ETA: I think camping’s a valid, but cheap and boring strategy in most fast-paced FPSes. I’m not going to bitch, but I am going to think the player is a douche if that’s the mainstay of his repertoire.
A lot of my experiences are based on my running my own clan servers for just about every game I played before the “modern” era (say, 2002), and then subsequently only playing on the servers of clan-types whom I trusted.
Not sure I completely buy your assertion–I could take down some idiot bunny-hopping across an open field with the AWP and get accused of being a noob hacker aimbotter–once you get past the obvious shooting-through-walls and never-miss-once cheaters, it’s awfully hard to tell the difference between a good player and a subtle bot.
Granted, FPSes had such an immature player base at the time that I’ve been accused of being a wallhacker with an aimbot…as an engineer, after a sentry turret kill.

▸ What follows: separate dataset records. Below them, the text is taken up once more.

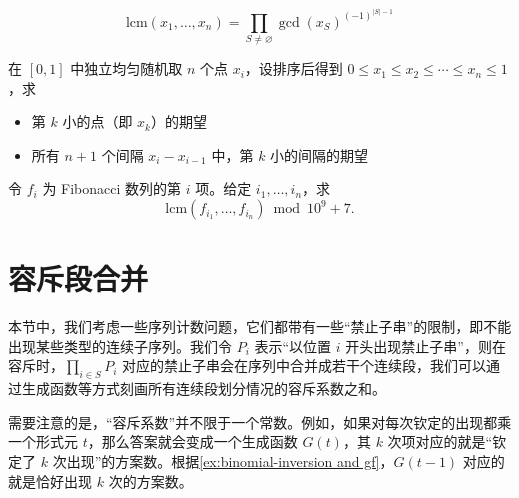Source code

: \begin{corollary}
    $$
    \mathrm{lcm}(x_1,\ldots,x_n)=\prod_{S\ne \varnothing}\gcd(x_S)^{(-1)^{|S|-1}}
    $$
\end{corollary}
\begin{exercise}
    在 $[0,1]$ 中独立均匀随机取 $n$ 个点 $x_i$，设排序后得到 $0\le x_1\le x_2\le \cdots \le x_n\le 1$，求
    \begin{itemize}
        \item 第 $k$ 小的点（即 $x_k$）的期望
        \item 所有 $n+1$ 个间隔 $x_i-x_{i-1}$ 中，第 $k$ 小的间隔的期望
    \end{itemize}
\end{exercise}

\begin{exercise}[P4707 重返现世]
    
\end{exercise}

\begin{exercise}[LOJ6102]
    令 $f_i$ 为 Fibonacci 数列的第 $i$ 项。给定 $i_1,\ldots,i_n$，求
    $$
    \mathrm{lcm}(f_{i_1},\ldots,f_{i_n})\bmod 10^9+7.
    $$
\end{exercise}

\section{容斥段合并}


本节中，我们考虑一些序列计数问题，它们都带有一些“禁止子串”的限制，即不能出现某些类型的连续子序列。我们令 $P_i$ 表示“以位置 $i$ 开头出现禁止子串”，则在容斥时，$\prod_{i\in S}P_i$ 对应的禁止子串会在序列中合并成若干个连续段，我们可以通过生成函数等方式刻画所有连续段划分情况的容斥系数之和。

需要注意的是，“容斥系数”并不限于一个常数。例如，如果对每次钦定的出现都乘一个形式元 $t$，那么答案就会变成一个生成函数 $G(t)$，其 $k$ 次项对应的就是“钦定了 $k$ 次出现”的方案数。根据\cref{ex:binomial-inversion and gf}，$G(t-1)$ 对应的就是恰好出现 $k$ 次的方案数。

That reminds me of a long, heated debate I had with a couple friends back in the day of CS beta 1.4 or 1.6, something like that.

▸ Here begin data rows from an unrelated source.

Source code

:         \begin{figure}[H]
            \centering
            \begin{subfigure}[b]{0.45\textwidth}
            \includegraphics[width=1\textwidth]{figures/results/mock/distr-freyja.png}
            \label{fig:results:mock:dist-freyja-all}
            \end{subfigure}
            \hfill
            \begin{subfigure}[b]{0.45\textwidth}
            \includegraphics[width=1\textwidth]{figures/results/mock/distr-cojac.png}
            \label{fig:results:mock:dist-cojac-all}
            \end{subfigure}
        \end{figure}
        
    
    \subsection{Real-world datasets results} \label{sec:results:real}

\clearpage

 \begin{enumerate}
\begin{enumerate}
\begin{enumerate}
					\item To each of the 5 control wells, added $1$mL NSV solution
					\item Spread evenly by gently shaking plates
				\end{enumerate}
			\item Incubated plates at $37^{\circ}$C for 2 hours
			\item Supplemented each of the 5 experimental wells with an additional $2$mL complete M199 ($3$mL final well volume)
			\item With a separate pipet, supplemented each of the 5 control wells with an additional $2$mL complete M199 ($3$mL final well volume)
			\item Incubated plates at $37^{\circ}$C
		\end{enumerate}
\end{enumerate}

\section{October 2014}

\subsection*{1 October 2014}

Back then, I used to get quite emotional, panicky and adrenaline fueled in FPS’s, which lead me to spray machine gun fire all over the place instead of doing short, and more importantly accurate bursts.
So, I wrote a quick and dirty “burst mode” keybind script that, when toggled on, would only fire 3 or 4 bullets when I pressed the trigger button (something like “bind mousebutton0 +fire, wait, wait, wait, -fire”). You know, like real guns have.
It worked more or less well whenever lag didn’t fuck with the wait instruction, and my scores got a lot better.
And then I bragged about my ingenuity and cleverness on our IRC channel - only to get accused of cheating. According to them, since I’d modified the way the commands worked so that I would have an “advantage” over folks who didn’t and had learned to control their bursts, I was a damn dirty cheat. That two bit script, to them, was in spirit no different from an aimbot. And this was coming from pretty smart, rational folks, not frothing 12 years olds.
I never really grokked their position. And I still think I wasn’t cheating at the time. I guess it’s sort of moot now, since modern shooters have in-built fire mode switches.
Counterpoint: Not cheating at all–and neither was the mousewheel-setup multilevel zoom that I’ve scripted into every game since Quake 1 that supports it.
If macros are supported, and macros are as easy as copy/pasting one line into the command console, then macros are legitimate–especially in old-school CS, where interrupting a macro was not the easiest thing ever. Nothing funnier than a guy like you who couldn’t ever take single shots, or the legions of TFC soldiers who couldn’t rocket-jump without a macro (and were subsequently easy prey in situations where a good soldier could rocket-jump in place but a macroer needed runup room he didn’t have.)
I can’t say that it’s cheating. The macro may make you more effective, but the opponent has access to the exact same tools you do within the game itself. When you have to go outside of what the game allows, whether it’s third party programs or exploiting bugs to open up areas of the game not normally allowed, that’s cheating. If you have access to the console in multiplayer mode, whatever you can enter in the console is A-OK. Maybe poor design by the game devs, but not cheating.
The rules a community sets for itself and the rules hardcoded by the game are two different things. It may be cheating by the competitive community and will get you thrown out of their circle, but in general it isn’t.
First, I never did maphack; I just understood the map-generation algorithm well enough. It was all in my head. Second, one time someone in a public game got mad at me because he was running a hack, and he was convinced that two people hacking in the same game would get Blizzard’s attention and get both of us banned.
Kobal2, was the script you wrote using an in-game scripting facility, or was it something like a Windows script? If the former, then you were just making fuller use of a designed feature of the game, but if the latter, then it was cheating (albeit relatively minor cheating).
Features versus bugs. You can have an intentional feature in a game that nevertheless is unbalancing and it’ll still be separate from making the game do something it shouldn’t.